John Foreman, Data Scientist
  • Home
  • Data Smart book
  • Speaking & Events
  • Featured Talks
  • Blog
  • MailChimp
Contact

Facebook's solution to big data's "content problem:" dumber users

6/29/2014

4 Comments

 
In the early days of cinema, Soviet filmmakers were fascinated with film editing, i.e. placing shots in an arranged order. One of these filmmakers (and possibly the first film theorist), Lev Kuleshov, proposed that the emotional power of cinema lay not in the images themselves but in the way they were edited together.

For Kuleshov, the sequential juxtaposition of content lends meaning to images that may have nothing to do with each other. 

And he conducted an experiment, the so-called Kuleshov effect, to highlight this principle. Kuleshov took a clip of Ivan Ilyich Mozzhukhin (the Ryan Gosling of Tsarist Russia) staring at the camera and intercut it with some other images: a bowl of soup, a girl in a coffin, an attractive woman.
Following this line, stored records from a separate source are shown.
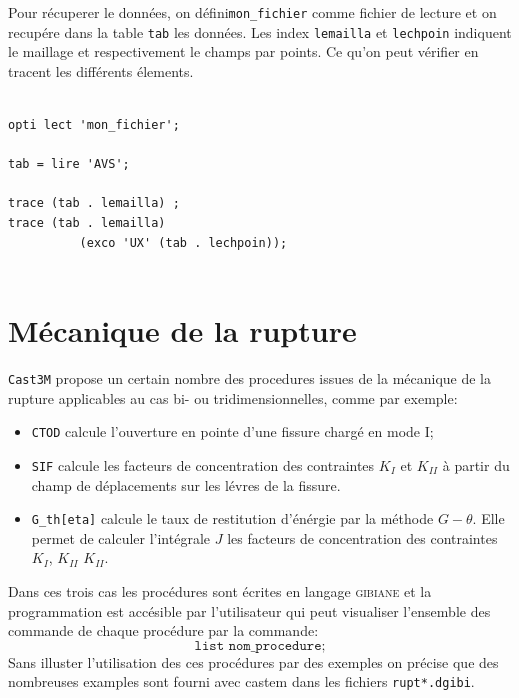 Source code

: \begin{castemcom}
Pour récuperer le données, on défini\texttt{mon\_fichier}
comme fichier de lecture et on recupére dans la table
\texttt{tab} les données. Les index \texttt{lemailla} et \texttt{lechpoin}
indiquent le maillage et respectivement le champs par points. Ce qu'on peut 
vérifier en tracent les différents élements.
\end{castemcom}
\begin{castemlines}
\begin{verbatim}

opti lect 'mon_fichier';
   
tab = lire 'AVS'; 
      
trace (tab . lemailla) ;
trace (tab . lemailla) 
          (exco 'UX' (tab . lechpoin));
   
\end{verbatim}
\end{castemlines}

\section{Mécanique de la rupture}

\texttt{Cast3M} propose un certain nombre des procedures issues de la 
mécanique de la rupture applicables au cas bi- ou tridimensionnelles, 
comme par exemple: 
\begin{itemize}

 \item{\texttt{CTOD}} calcule l'ouverture en pointe d'une fissure 
 chargé en mode I;  

 \item{\texttt{SIF}} calcule les facteurs de concentration des contraintes 
 $K_{I}$ et $K_{II}$ à partir du champ de déplacements sur les lévres de la 
 fissure. 

 \item{\texttt{G\_th[eta]}} calcule le taux de restitution d'énérgie par la 
  méthode $G - \theta$. Elle permet de calculer l'intégrale $J$ 
  les facteurs de concentration des contraintes 
 $K_{I}$, $K_{II}$ $K_{II}$. 
 
\end{itemize} 
Dans ces trois cas les procédures sont écrites en langage \textsc{gibiane} 
et la programmation est accésible par l'utilisateur qui peut visualiser 
l'ensemble des commande de chaque procédure par la commande:
$$
\texttt{list nom\_procedure;}
$$
Sans illuster l'utilisation des ces procédures par des exemples on précise 
que des nombreuses examples sont fourni avec castem dans les fichiers 
\texttt{rupt*.dgibi}.


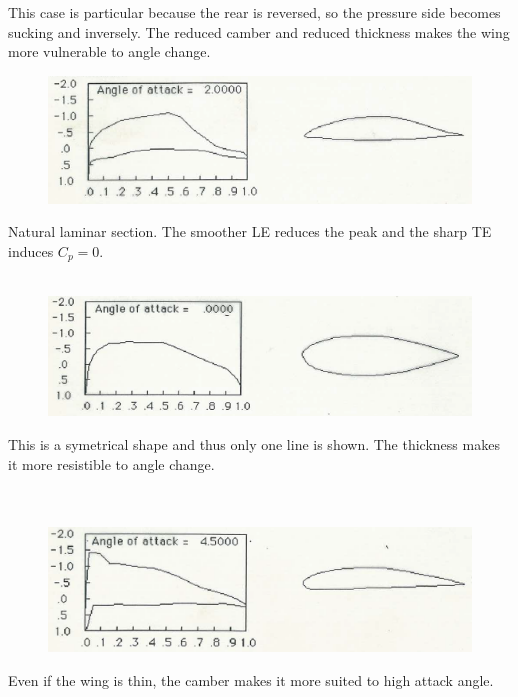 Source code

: 			This case is particular because the rear is reversed, so the pressure side becomes sucking and inversely. The reduced camber and reduced thickness makes the wing more vulnerable to angle change.
			
			\begin{figure}
			\vspace{-5mm}
			\includegraphics[scale=0.5]{ch2/6}
			\end{figure}
			Natural laminar section. The smoother LE reduces the peak and the sharp TE induces $C_p = 0$.\\\\
			
			\begin{figure}
			\vspace{-5mm}
			\includegraphics[scale=0.5]{ch2/8}
			\end{figure}
			This is a symetrical shape and thus only one line is shown. The thickness makes it more resistible to angle change. \\\\\\
			
			\begin{figure}
			\vspace{-5mm}
			\includegraphics[scale=0.5]{ch2/9}
			\end{figure}
			Even if the wing is thin, the camber makes it more suited to high attack angle. \\\\\\
		
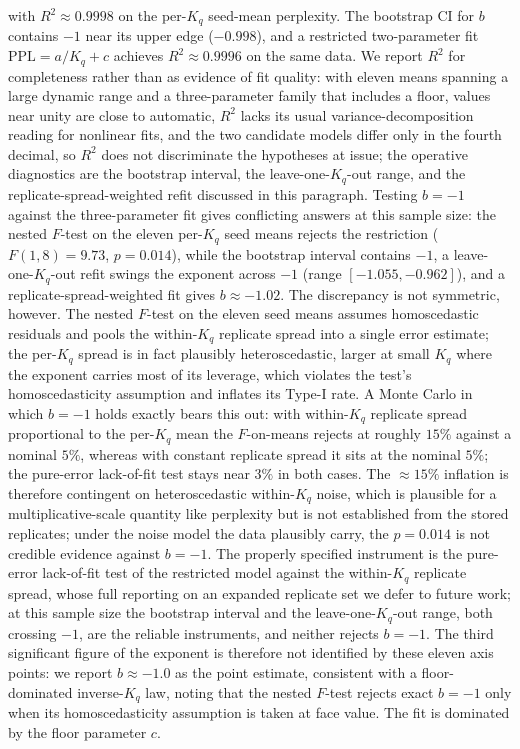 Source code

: \documentclass[11pt]{article}
\begin{document}
with $R^2 \approx 0.9998$ on the per-$K_q$ seed-mean perplexity. The bootstrap CI for $b$ contains $-1$ near its upper edge ($-0.998$), and a restricted two-parameter fit $\mathrm{PPL} = a/K_q + c$ achieves $R^2 \approx 0.9996$ on the same data. We report $R^2$ for completeness rather than as evidence of fit quality: with eleven means spanning a large dynamic range and a three-parameter family that includes a floor, values near unity are close to automatic, $R^2$ lacks its usual variance-decomposition reading for nonlinear fits, and the two candidate models differ only in the fourth decimal, so $R^2$ does not discriminate the hypotheses at issue; the operative diagnostics are the bootstrap interval, the leave-one-$K_q$-out range, and the replicate-spread-weighted refit discussed in this paragraph. Testing $b = -1$ against the three-parameter fit gives conflicting answers at this sample size: the nested $F$-test on the eleven per-$K_q$ seed means rejects the restriction ($F(1, 8) = 9.73$, $p = 0.014$), while the bootstrap interval contains $-1$, a leave-one-$K_q$-out refit swings the exponent across $-1$ (range $[-1.055, -0.962]$), and a replicate-spread-weighted fit gives $b \approx -1.02$. The discrepancy is not symmetric, however. The nested $F$-test on the eleven seed means assumes homoscedastic residuals and pools the within-$K_q$ replicate spread into a single error estimate; the per-$K_q$ spread is in fact plausibly heteroscedastic, larger at small $K_q$ where the exponent carries most of its leverage, which violates the test's homoscedasticity assumption and inflates its Type-I rate. A Monte Carlo in which $b = -1$ holds exactly bears this out: with within-$K_q$ replicate spread proportional to the per-$K_q$ mean the $F$-on-means rejects at roughly $15\%$ against a nominal $5\%$, whereas with constant replicate spread it sits at the nominal $5\%$; the pure-error lack-of-fit test stays near $3\%$ in both cases. The $\approx 15\%$ inflation is therefore contingent on heteroscedastic within-$K_q$ noise, which is plausible for a multiplicative-scale quantity like perplexity but is not established from the stored replicates; under the noise model the data plausibly carry, the $p = 0.014$ is not credible evidence against $b = -1$. The properly specified instrument is the pure-error lack-of-fit test of the restricted model against the within-$K_q$ replicate spread, whose full reporting on an expanded replicate set we defer to future work; at this sample size the bootstrap interval and the leave-one-$K_q$-out range, both crossing $-1$, are the reliable instruments, and neither rejects $b = -1$. The third significant figure of the exponent is therefore not identified by these eleven axis points: we report $b \approx -1.0$ as the point estimate, consistent with a floor-dominated inverse-$K_q$ law, noting that the nested $F$-test rejects exact $b = -1$ only when its homoscedasticity assumption is taken at face value. The fit is dominated by the floor parameter $c$.
\end{document}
When he showed this sequence to an audience, the viewers noted how the emotional state of the actor changed from cut to cut. He's hungry. He's sad. He's got the hots for that lady.

The audience praised Mozzhukhin's emotive performance. But the actor's stare that Kuleshov used was the same in each cut. Here's an example of the effect:

The Kuleshov effect tells us that a viewer's understanding of what they're seeing can be affected not just by the content on the screen but how it's edited together.

Editing manipulates and creates meaning by connecting (potentially unrelated) content together. It provides emphasis and perspective.

EdgeRank is a frenemy

Think of the content going through your Facebook stream as shots in a film. These shots are just pure life, right? Just an unedited stream of your friends' cats, kids, and poorly lit photos of quinoa entrees.

We know this isn't true. After all, Facebook uses EdgeRank to select what is shown to each user out of all the content available. The algorithm's whole purpose is to maximize an outcome by editing content together. And until recently, we've assumed that the objective of EdgeRank was more or less to maximize the engagement and relevance of posts in each user's stream. Ain't nothing wrong with increasing relevance! Sure, EdgeRank is an editor, but it's on your side. 


You're Scorsese, and EdgeRank is a Thelma Schoonmaker. Or maybe not.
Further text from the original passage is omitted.